Potosi was also at one stage amongst the worlds richest cities thanks to it's rich deposits of silver, and the Spanish mines built in the 16th century are still worked by some 15,000 locals. The Spaniards built churches and cathedrals to beat the band and around 80 extraordinary Colonial churches still stand alongside the poverty of modern day Potosi.

The altitude really hits you when you first arrive. The city itself is at around 4200meters above sea level, and I found myself struggling for breath and feeling like crap for the first two days. Couple this with the fact that at night temperatures plummet to below freezing (central heating is a dirty word in all hostels) and as you can imagine, Potosi found itself a special place in my heart - that place reserved for 'shitty cities that i hate'.

The first day we were there we figured we'd take a jaunt out to the local thermal spas to try to thaw out.

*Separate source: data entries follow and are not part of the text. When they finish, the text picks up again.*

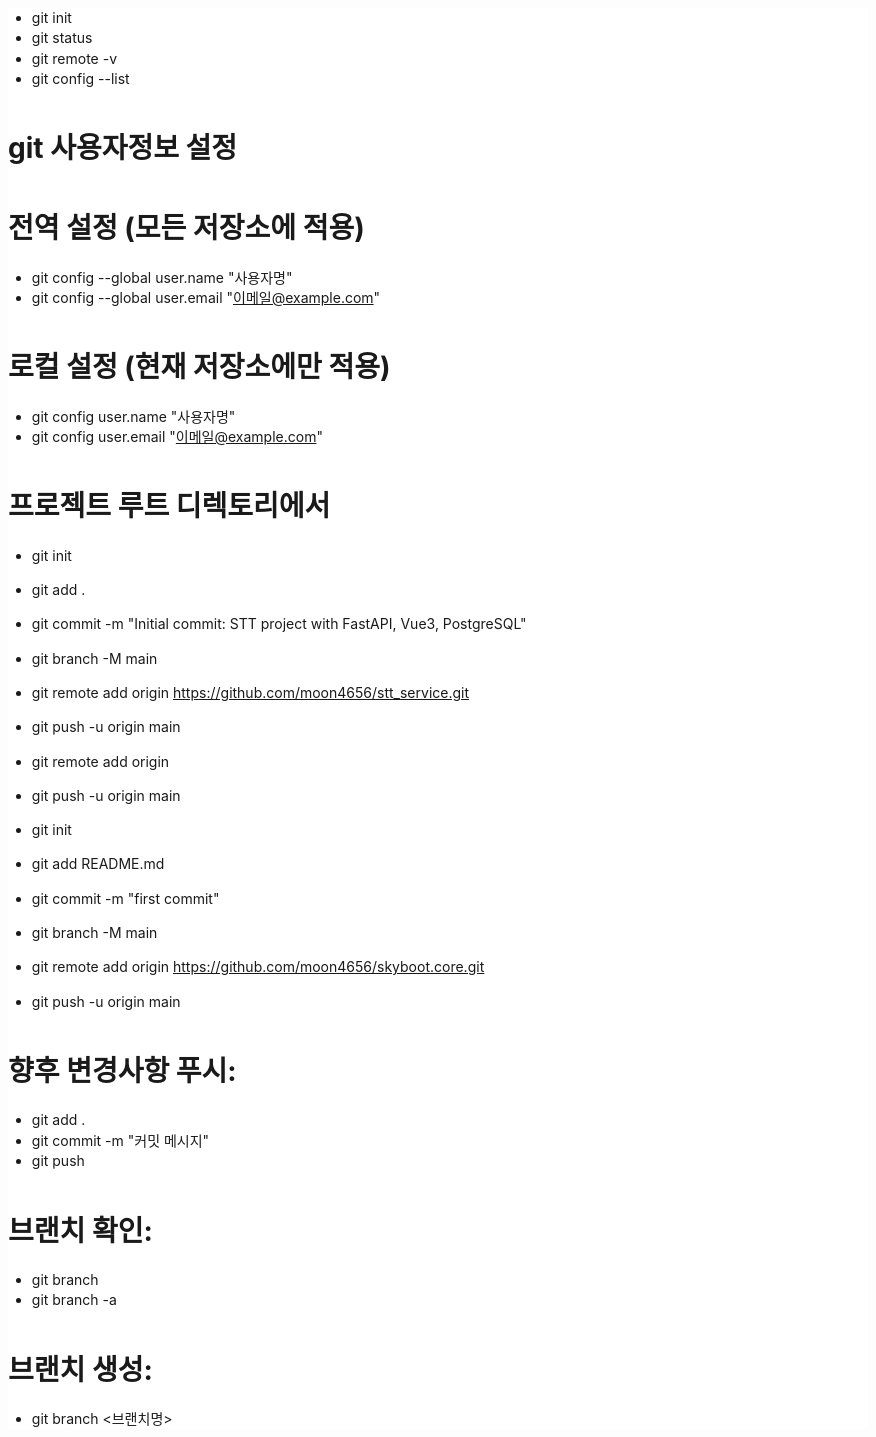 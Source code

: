 - git init
- git status
- git remote -v
- git config --list

# git 사용자정보 설정
# 전역 설정 (모든 저장소에 적용)
- git config --global user.name "사용자명"
- git config --global user.email "이메일@example.com"

# 로컬 설정 (현재 저장소에만 적용)
- git config user.name "사용자명"
- git config user.email "이메일@example.com"

# 프로젝트 루트 디렉토리에서
- git init
- git add .
- git commit -m "Initial commit: STT project with FastAPI, Vue3, PostgreSQL"
- git branch -M main
- git remote add origin https://github.com/moon4656/stt_service.git
- git push -u origin main

- git remote add origin 
- git push -u origin main

- git init
- git add README.md
- git commit -m "first commit"
- git branch -M main
- git remote add origin https://github.com/moon4656/skyboot.core.git
- git push -u origin main

# 향후 변경사항 푸시:
- git add .
- git commit -m "커밋 메시지"
- git push

# 브랜치 확인:
- git branch
- git branch -a

# 브랜치 생성:
- git branch <브랜치명>
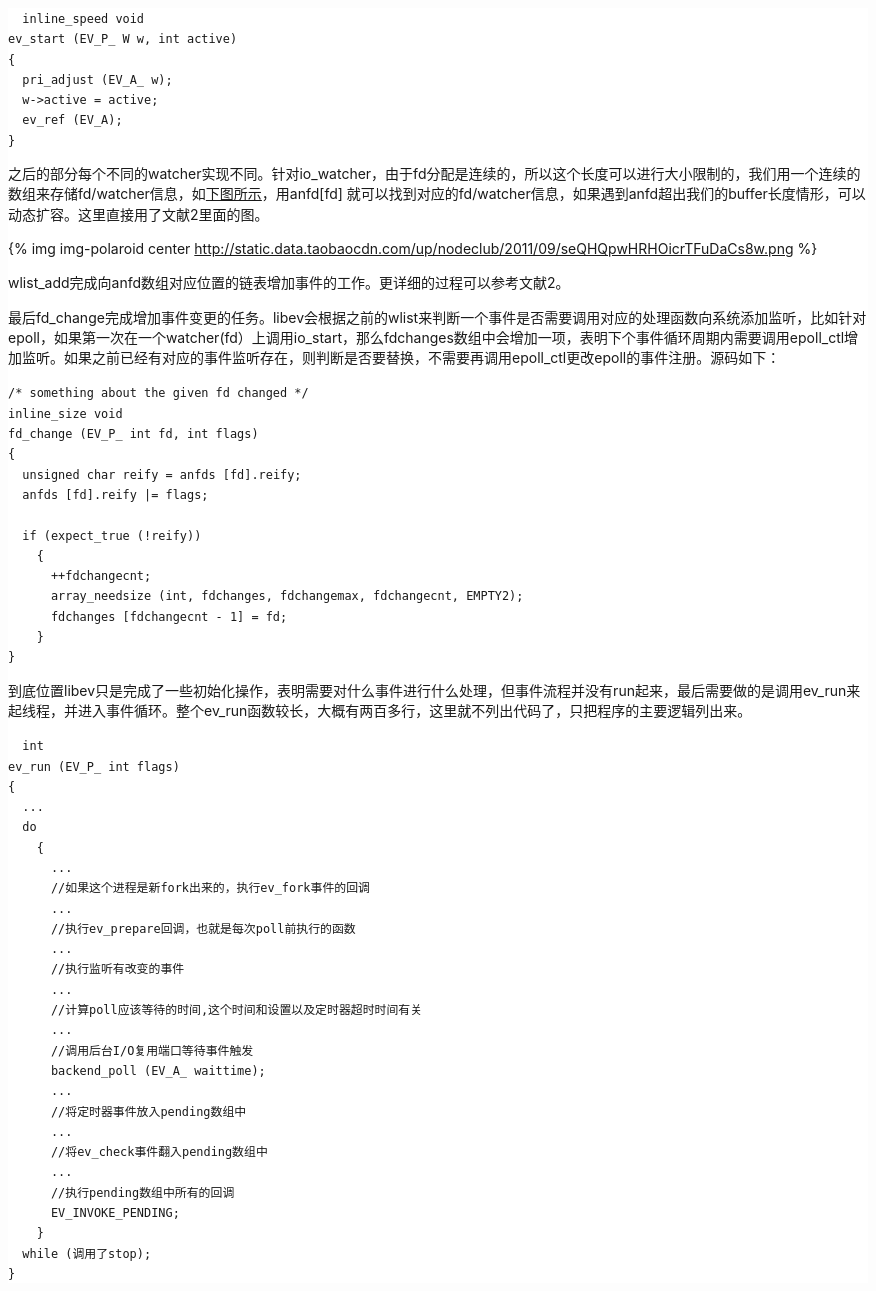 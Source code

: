 	  inline_speed void
	ev_start (EV_P_ W w, int active)
	{
	  pri_adjust (EV_A_ w);
	  w->active = active;
	  ev_ref (EV_A);
	}

  之后的部分每个不同的watcher实现不同。针对io_watcher，由于fd分配是连续的，所以这个长度可以进行大小限制的，我们用一个连续的数组来存储fd/watcher信息，如[下图所示][2]，用anfd[fd] 就可以找到对应的fd/watcher信息，如果遇到anfd超出我们的buffer长度情形，可以动态扩容。这里直接用了文献2里面的图。

  {% img img-polaroid center http://static.data.taobaocdn.com/up/nodeclub/2011/09/seQHQpwHRHOicrTFuDaCs8w.png %}

  wlist_add完成向anfd数组对应位置的链表增加事件的工作。更详细的过程可以参考文献2。
  
  最后fd_change完成增加事件变更的任务。libev会根据之前的wlist来判断一个事件是否需要调用对应的处理函数向系统添加监听，比如针对epoll，如果第一次在一个watcher(fd）上调用io_start，那么fdchanges数组中会增加一项，表明下个事件循环周期内需要调用epoll_ctl增加监听。如果之前已经有对应的事件监听存在，则判断是否要替换，不需要再调用epoll_ctl更改epoll的事件注册。源码如下：

	/* something about the given fd changed */
	inline_size void
	fd_change (EV_P_ int fd, int flags)
	{
	  unsigned char reify = anfds [fd].reify;
	  anfds [fd].reify |= flags;

	  if (expect_true (!reify))
	    {
	      ++fdchangecnt;
	      array_needsize (int, fdchanges, fdchangemax, fdchangecnt, EMPTY2);
	      fdchanges [fdchangecnt - 1] = fd;
	    }
	}


  到底位置libev只是完成了一些初始化操作，表明需要对什么事件进行什么处理，但事件流程并没有run起来，最后需要做的是调用ev_run来起线程，并进入事件循环。整个ev_run函数较长，大概有两百多行，这里就不列出代码了，只把程序的主要逻辑列出来。

	  int
	ev_run (EV_P_ int flags)
	{
	  ...
	  do
	    {
	      ...
	      //如果这个进程是新fork出来的，执行ev_fork事件的回调
	      ...
	      //执行ev_prepare回调，也就是每次poll前执行的函数
	      ...
	      //执行监听有改变的事件
	      ...
	      //计算poll应该等待的时间,这个时间和设置以及定时器超时时间有关
	      ...
	      //调用后台I/O复用端口等待事件触发
	      backend_poll (EV_A_ waittime);
	      ...
	      //将定时器事件放入pending数组中
	      ...
	      //将ev_check事件翻入pending数组中
	      ...
	      //执行pending数组中所有的回调
	      EV_INVOKE_PENDING;
	    }
	  while (调用了stop);
	}


[1]: http://csrd.aliapp.com/?p=1604 "libev ev_io源码分析"
[2]: https://cnodejs.org/topic/4f16442ccae1f4aa270010a3 "libev 设计分析" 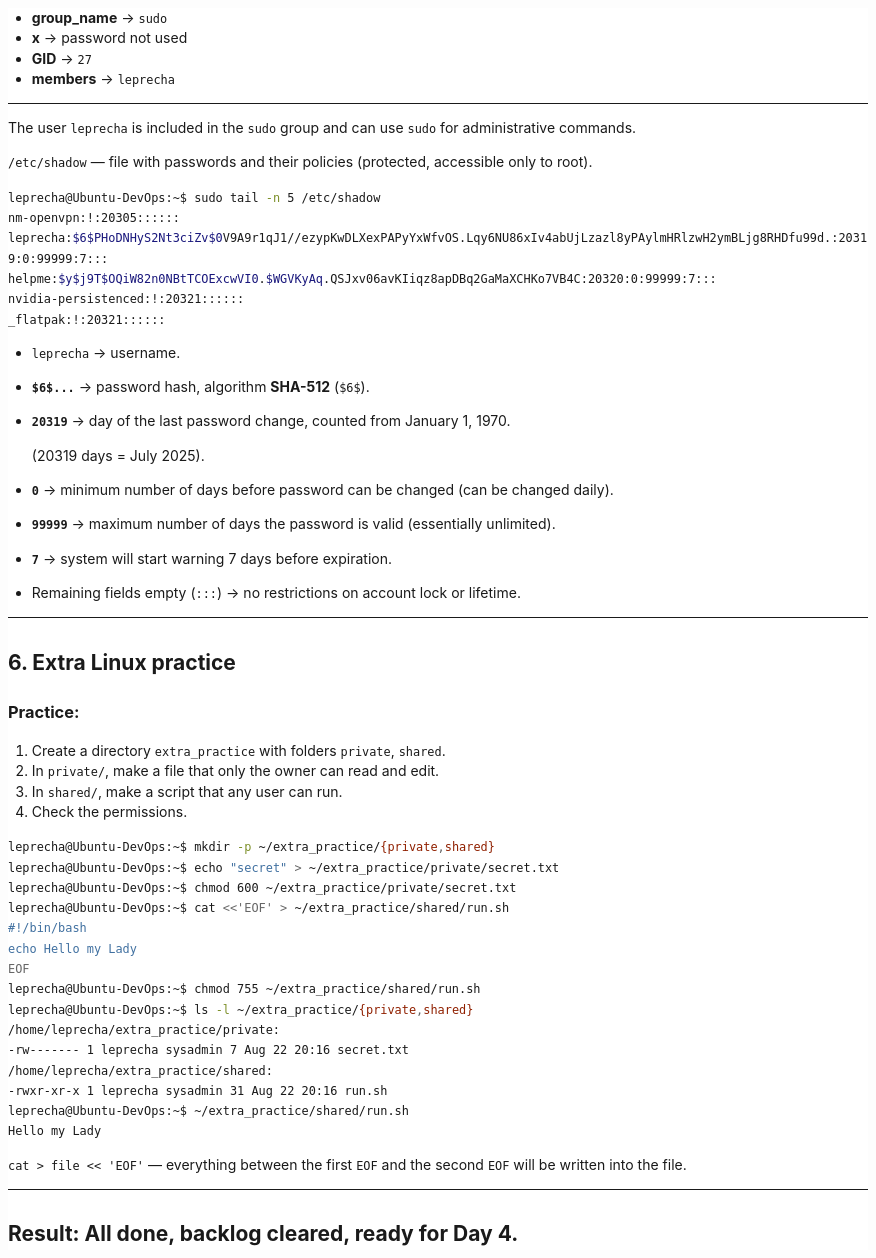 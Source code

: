 - **group_name** → `sudo`
- **x** → password not used
- **GID** → `27`
- **members** → `leprecha`

---

The user `leprecha` is included in the `sudo` group and can use `sudo` for administrative commands.

`/etc/shadow` — file with passwords and their policies (protected, accessible only to root).

```bash
leprecha@Ubuntu-DevOps:~$ sudo tail -n 5 /etc/shadow
nm-openvpn:!:20305::::::
leprecha:$6$PHoDNHyS2Nt3ciZv$0V9A9r1qJ1//ezypKwDLXexPAPyYxWfvOS.Lqy6NU86xIv4abUjLzazl8yPAylmHRlzwH2ymBLjg8RHDfu99d.:20319:0:99999:7:::
helpme:$y$j9T$OQiW82n0NBtTCOExcwVI0.$WGVKyAq.QSJxv06avKIiqz8apDBq2GaMaXCHKo7VB4C:20320:0:99999:7:::
nvidia-persistenced:!:20321::::::
_flatpak:!:20321::::::
```

- `leprecha` → username.
- **`$6$...`** → password hash, algorithm **SHA-512** (`$6$`).
- **`20319`** → day of the last password change, counted from January 1, 1970.
    
    (20319 days = July 2025).
    
- **`0`** → minimum number of days before password can be changed (can be changed daily).
- **`99999`** → maximum number of days the password is valid (essentially unlimited).
- **`7`** → system will start warning 7 days before expiration.
- Remaining fields empty (`:::`) → no restrictions on account lock or lifetime.

---

## 6. Extra Linux practice

### Practice:

1. Create a directory `extra_practice` with folders `private`, `shared`.
2. In `private/`, make a file that only the owner can read and edit.
3. In `shared/`, make a script that any user can run.
4. Check the permissions.

```bash
leprecha@Ubuntu-DevOps:~$ mkdir -p ~/extra_practice/{private,shared}
leprecha@Ubuntu-DevOps:~$ echo "secret" > ~/extra_practice/private/secret.txt
leprecha@Ubuntu-DevOps:~$ chmod 600 ~/extra_practice/private/secret.txt
leprecha@Ubuntu-DevOps:~$ cat <<'EOF' > ~/extra_practice/shared/run.sh
#!/bin/bash
echo Hello my Lady
EOF
leprecha@Ubuntu-DevOps:~$ chmod 755 ~/extra_practice/shared/run.sh
leprecha@Ubuntu-DevOps:~$ ls -l ~/extra_practice/{private,shared}
/home/leprecha/extra_practice/private:
-rw------- 1 leprecha sysadmin 7 Aug 22 20:16 secret.txt
/home/leprecha/extra_practice/shared:
-rwxr-xr-x 1 leprecha sysadmin 31 Aug 22 20:16 run.sh
leprecha@Ubuntu-DevOps:~$ ~/extra_practice/shared/run.sh
Hello my Lady
```

`cat > file << 'EOF'` — everything between the first `EOF` and the second `EOF` will be written into the file.

---

## Result: All done, backlog cleared, ready for Day 4. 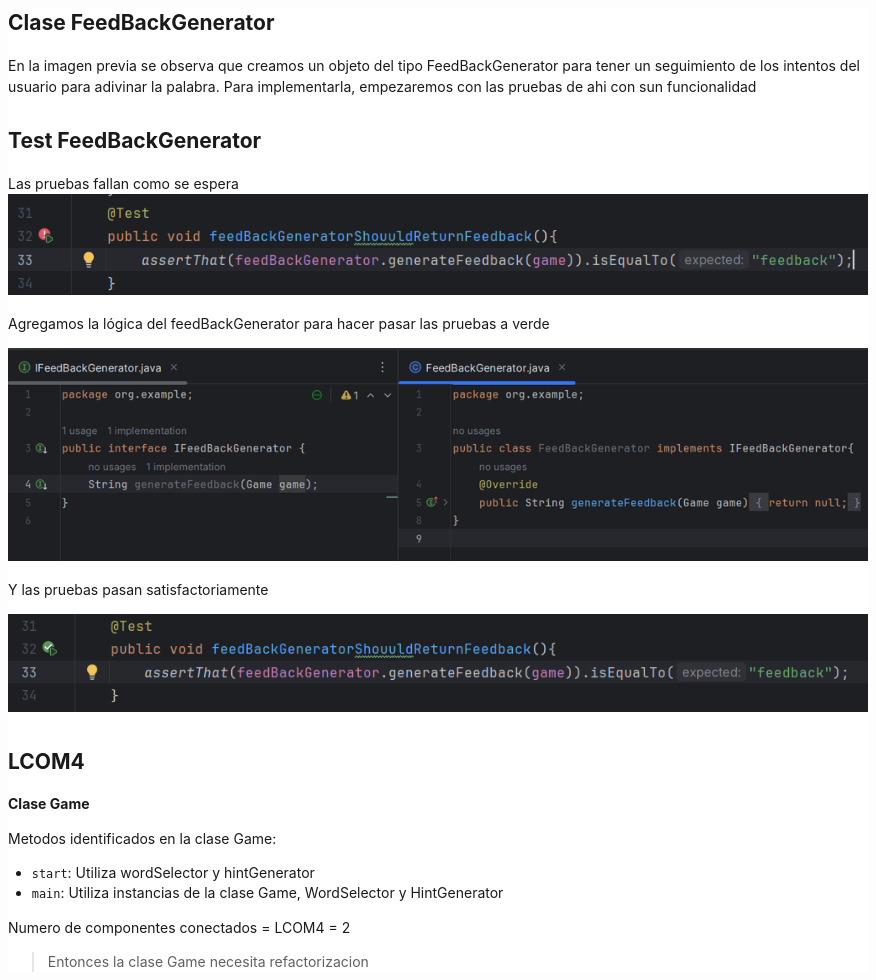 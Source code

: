 ## Clase FeedBackGenerator 

En la imagen previa se observa que creamos un objeto del tipo FeedBackGenerator para tener un seguimiento de los intentos del usuario para adivinar la palabra. Para implementarla, empezaremos con las pruebas de ahi con sun funcionalidad

## Test FeedBackGenerator

Las pruebas fallan como se espera
![](images/screenshot_61.png)

Agregamos la lógica del feedBackGenerator para hacer pasar las pruebas a verde

![](images/screenshot_58.png)

Y las pruebas pasan satisfactoriamente

![](images/screenshot_62.png)

## LCOM4

**Clase Game**

Metodos identificados en la clase Game:

- `start`: Utiliza wordSelector y hintGenerator
- `main`: Utiliza instancias de la clase Game, WordSelector y HintGenerator

Numero de componentes conectados = LCOM4 = 2

> Entonces la clase Game necesita refactorizacion
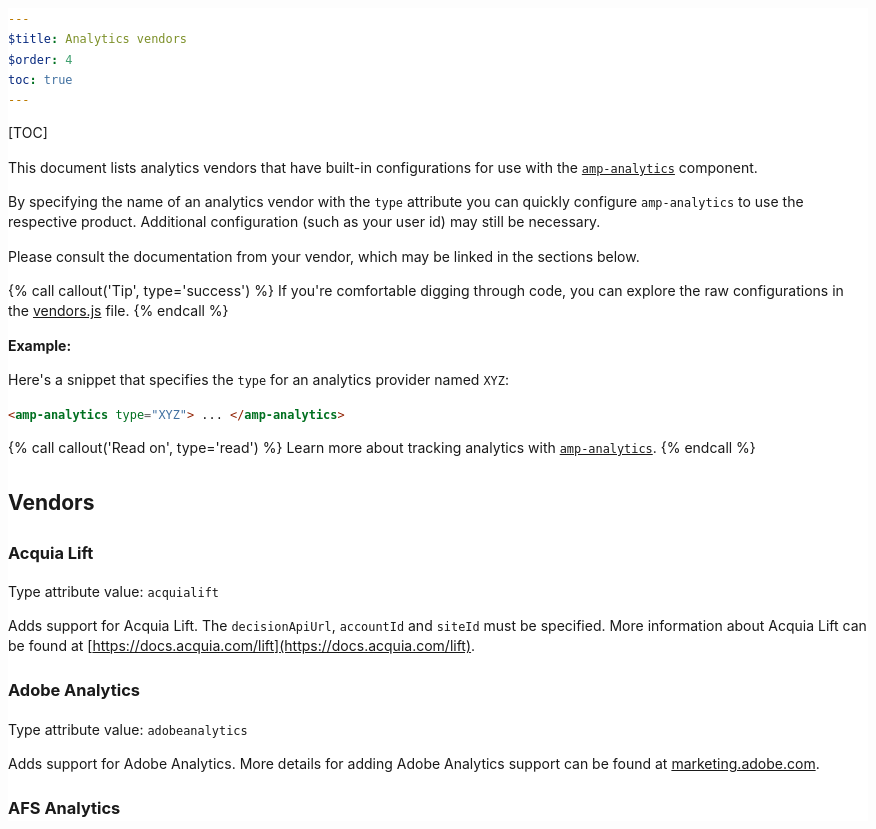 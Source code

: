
 ```yaml
---
$title: Analytics vendors
$order: 4
toc: true
---
```

[TOC]

This document lists analytics vendors that have built-in configurations for use with the [`amp-analytics`](/docs/reference/components/amp-analytics.html) component.

By specifying the name of an analytics vendor with the `type` attribute you can quickly configure `amp-analytics` to use the respective product. Additional configuration (such as your user id) may still be necessary.

Please consult the documentation from your vendor, which may be linked in the sections below.

{% call callout('Tip', type='success') %}
If you're comfortable digging through code, you can explore the raw configurations in the [vendors.js](https://github.com/ampproject/amphtml/blob/master/extensions/amp-analytics/0.1/vendors.js) file.
{% endcall %}


**Example:**

Here's a snippet that specifies the `type` for an analytics provider named `XYZ`:

```html
<amp-analytics type="XYZ"> ... </amp-analytics>
```

{% call callout('Read on', type='read') %}
Learn more about tracking analytics with [`amp-analytics`](/docs/reference/components/amp-analytics.html).
{% endcall %}

## Vendors

### Acquia Lift

Type attribute value: `acquialift`

Adds support for Acquia Lift. The `decisionApiUrl`, `accountId` and `siteId` must be specified. More information about Acquia Lift can be found at [https://docs.acquia.com/lift](https://docs.acquia.com/lift).

### Adobe Analytics

Type attribute value: `adobeanalytics`

Adds support for Adobe Analytics. More details for adding Adobe Analytics support can be found at [marketing.adobe.com](https://marketing.adobe.com/resources/help/en_US/sc/implement/accelerated-mobile-pages.html).

### AFS Analytics
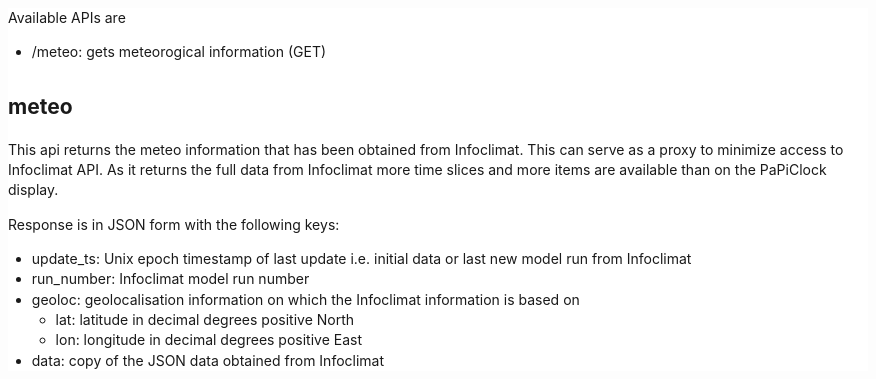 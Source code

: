 Available APIs are

  - /meteo: gets meteorogical information (GET)
  
<h2>meteo</h2>

This api returns the meteo information that has been obtained from Infoclimat. This can serve as a proxy to minimize access to Infoclimat API. As it returns the full data from Infoclimat more time slices and more items are available than on the PaPiClock display.

Response is in JSON form with the following keys:

  - update_ts: Unix epoch timestamp of last update i.e. initial data or last new model run from Infoclimat
  - run_number: Infoclimat model run number
  - geoloc: geolocalisation information on which the Infoclimat information is based on
    - lat: latitude in decimal degrees positive North
    - lon: longitude in decimal degrees positive East
  - data: copy of the JSON data obtained from Infoclimat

Another taxi ride (local transport? who, moi?) took us to the Tarabuya lagoon which sits on top of an extinct volcanos caldera, and which is warmed by a hot spring underneath. We were suitably warned that in the afternoon currents in the centre of the pool make for a dangerous experience and that people swimming from side to side had recently been dragged down and had disappeared.

Naturally, this information really helped me relax and unwind. 001 - What are you laughing at?
001 - What are you laughing at?


We stuck limpet like to the edge, swimming a single lap of the pool. It's a wonderful sensation being out of your depth in a pool on the top of a volcano as you begin to wonder if the air has enough oxygen to get you back to the edge. Yo really should try it, although preferably with a life guard on duty and without the 'suck you down into the pits of the earth' currents....

After another night of choosing to either suffocate beneath 12 blankets or freeze to death, we took off on a guided tour of the silver mines of Potosi. We met at the tour office at 9am to don flashy looking yellow jumpsuits and helmets which were supposed to protect us from the worst of the dirt and dust in the mines. Then, we all piled into a bus and were brought to the miners market, where we stocked up on gifts (or bribes) for the miners we were to meet underground. I've shopped for some strange presents in the past, but buying coca leaves, 96% alcohol and sticks of dynamite took me onto a whole new level of oddness.

Suitably geared up, we headed towards the mines and were given the usual Bolivian safety warnings, ie none. We switched on our headlamps and were away down the hole in the ground. For the first few minutes, we strolled through a warren of tunnels, and then we started bumping into guys working at the mine face. These guys start working when they're around 15, and are expected to put in 12 hours a day, 6 days a week until they fall over from silicosis at around the age of 40. Surprisingly cheerful bunch considering.

The main reason they tolerate the gawking of gringos is the aforementioned 'gifts'. We paid them off in coca leaves and dynamite for not throwing us down a hole, and we even persuaded one of them to let Marge have a go at chiseling away at the rockface. She's a natural - small and wiry, looks good in a jump suit and loves gin and tonics. OK, so that last doesn't neccesaarily make her ideal miner material, but as Meatloaf says, 'two out of three ain't bad'.